Task to carry out: Report every line from the following entries that contains the string "불필요한".

------ Information supplied

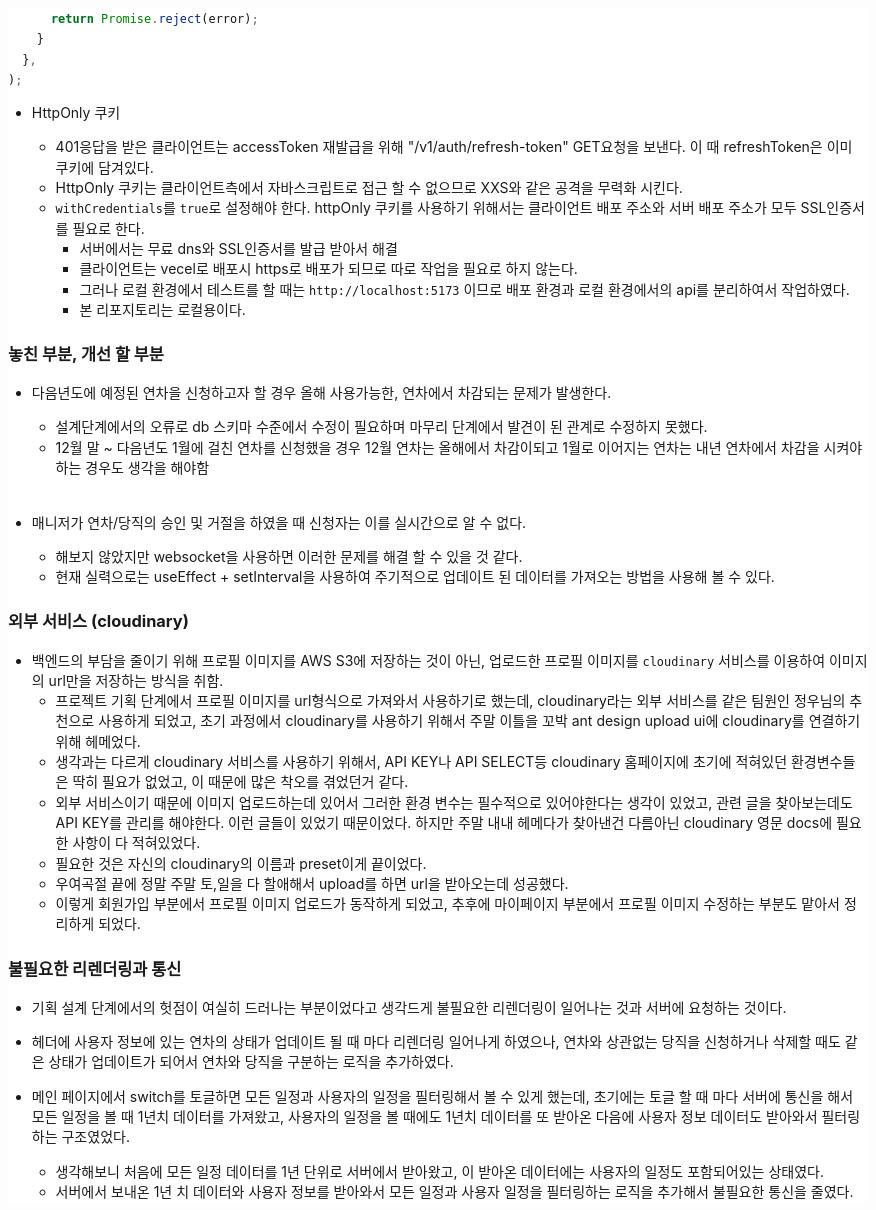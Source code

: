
   ```ts
        return Promise.reject(error);
      }
    },
  );
  ```

- HttpOnly 쿠키

  - 401응답을 받은 클라이언트는 accessToken 재발급을 위해 "/v1/auth/refresh-token" GET요청을 보낸다. 이 때 refreshToken은 이미 쿠키에 담겨있다.
  - HttpOnly 쿠키는 클라이언트측에서 자바스크립트로 접근 할 수 없으므로 XXS와 같은 공격을 무력화 시킨다.
  - `withCredentials`를 `true`로 설정해야 한다.
    httpOnly 쿠키를 사용하기 위해서는 클라이언트 배포 주소와 서버 배포 주소가 모두 SSL인증서를 필요로 한다.
    - 서버에서는 무료 dns와 SSL인증서를 발급 받아서 해결
    - 클라이언트는 vecel로 배포시 https로 배포가 되므로 따로 작업을 필요로 하지 않는다.
    - 그러나 로컬 환경에서 테스트를 할 때는 `http://localhost:5173` 이므로 배포 환경과 로컬 환경에서의 api를 분리하여서 작업하였다.
    - 본 리포지토리는 로컬용이다.

### 놓친 부분, 개선 할 부분

- 다음년도에 예정된 연차을 신청하고자 할 경우 올해 사용가능한, 연차에서 차감되는 문제가 발생한다.

  - 설계단계에서의 오류로 db 스키마 수준에서 수정이 필요하며 마무리 단계에서 발견이 된 관계로 수정하지 못했다.
  - 12월 말 ~ 다음년도 1월에 걸친 연차를 신청했을 경우 12월 연차는 올해에서 차감이되고 1월로 이어지는 연차는 내년 연차에서 차감을 시켜야하는 경우도 생각을 해야함<br/><br/>

- 매니저가 연차/당직의 승인 및 거절을 하였을 때 신청자는 이를 실시간으로 알 수 없다.
  - 해보지 않았지만 websocket을 사용하면 이러한 문제를 해결 할 수 있을 것 같다.
  - 현재 실력으로는 useEffect + setInterval을 사용하여 주기적으로 업데이트 된 데이터를 가져오는 방법을 사용해 볼 수 있다.

### 외부 서비스 (cloudinary)

- 백엔드의 부담을 줄이기 위해 프로필 이미지를 AWS S3에 저장하는 것이 아닌, 업로드한 프로필 이미지를 `cloudinary` 서비스를 이용하여 이미지의 url만을 저장하는 방식을 취함.
  - 프로젝트 기획 단계에서 프로필 이미지를 url형식으로 가져와서 사용하기로 했는데, cloudinary라는 외부 서비스를 같은 팀원인 정우님의 추천으로 사용하게 되었고, 초기 과정에서 cloudinary를 사용하기 위해서 주말 이틀을 꼬박 ant design upload ui에 cloudinary를 연결하기 위해 헤메었다.
  - 생각과는 다르게 cloudinary 서비스를 사용하기 위해서, API KEY나 API SELECT등 cloudinary 홈페이지에 초기에 적혀있던 환경변수들은 딱히 필요가 없었고, 이 때문에 많은 착오를 겪었던거 같다.
  - 외부 서비스이기 때문에 이미지 업로드하는데 있어서 그러한 환경 변수는 필수적으로 있어야한다는 생각이 있었고, 관련 글을 찾아보는데도 API KEY를 관리를 해야한다. 이런 글들이 있었기 때문이었다. 하지만 주말 내내 헤메다가 찾아낸건 다름아닌 cloudinary 영문 docs에 필요한 사항이 다 적혀있었다.
  - 필요한 것은 자신의 cloudinary의 이름과 preset이게 끝이었다.
  - 우여곡절 끝에 정말 주말 토,일을 다 할애해서 upload를 하면 url을 받아오는데 성공했다.
  - 이렇게 회원가입 부분에서 프로필 이미지 업로드가 동작하게 되었고, 추후에 마이페이지 부분에서 프로필 이미지 수정하는 부분도 맡아서 정리하게 되었다.

### 불필요한 리렌더링과 통신

- 기획 설계 단계에서의 헛점이 여실히 드러나는 부분이었다고 생각드게 불필요한 리렌더링이 일어나는 것과 서버에 요청하는 것이다.

- 헤더에 사용자 정보에 있는 연차의 상태가 업데이트 될 때 마다 리렌더링 일어나게 하였으나, 연차와 상관없는 당직을 신청하거나 삭제할 때도 같은 상태가 업데이트가 되어서 연차와 당직을 구분하는 로직을 추가하였다.

- 메인 페이지에서 switch를 토글하면 모든 일정과 사용자의 일정을 필터링해서 볼 수 있게 했는데, 초기에는 토글 할 때 마다 서버에 통신을 해서 모든 일정을 볼 때 1년치 데이터를 가져왔고, 사용자의 일정을 볼 때에도 1년치 데이터를 또 받아온 다음에 사용자 정보 데이터도 받아와서 필터링 하는 구조였었다.
  - 생각해보니 처음에 모든 일정 데이터를 1년 단위로 서버에서 받아왔고, 이 받아온 데이터에는 사용자의 일정도 포함되어있는 상태였다.
  - 서버에서 보내온 1년 치 데이터와 사용자 정보를 받아와서 모든 일정과 사용자 일정을 필터링하는 로직을 추가해서 불필요한 통신을 줄였다.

------------

Output below:
### 불필요한 리렌더링과 통신
- 기획 설계 단계에서의 헛점이 여실히 드러나는 부분이었다고 생각드게 불필요한 리렌더링이 일어나는 것과 서버에 요청하는 것이다.
  - 서버에서 보내온 1년 치 데이터와 사용자 정보를 받아와서 모든 일정과 사용자 일정을 필터링하는 로직을 추가해서 불필요한 통신을 줄였다.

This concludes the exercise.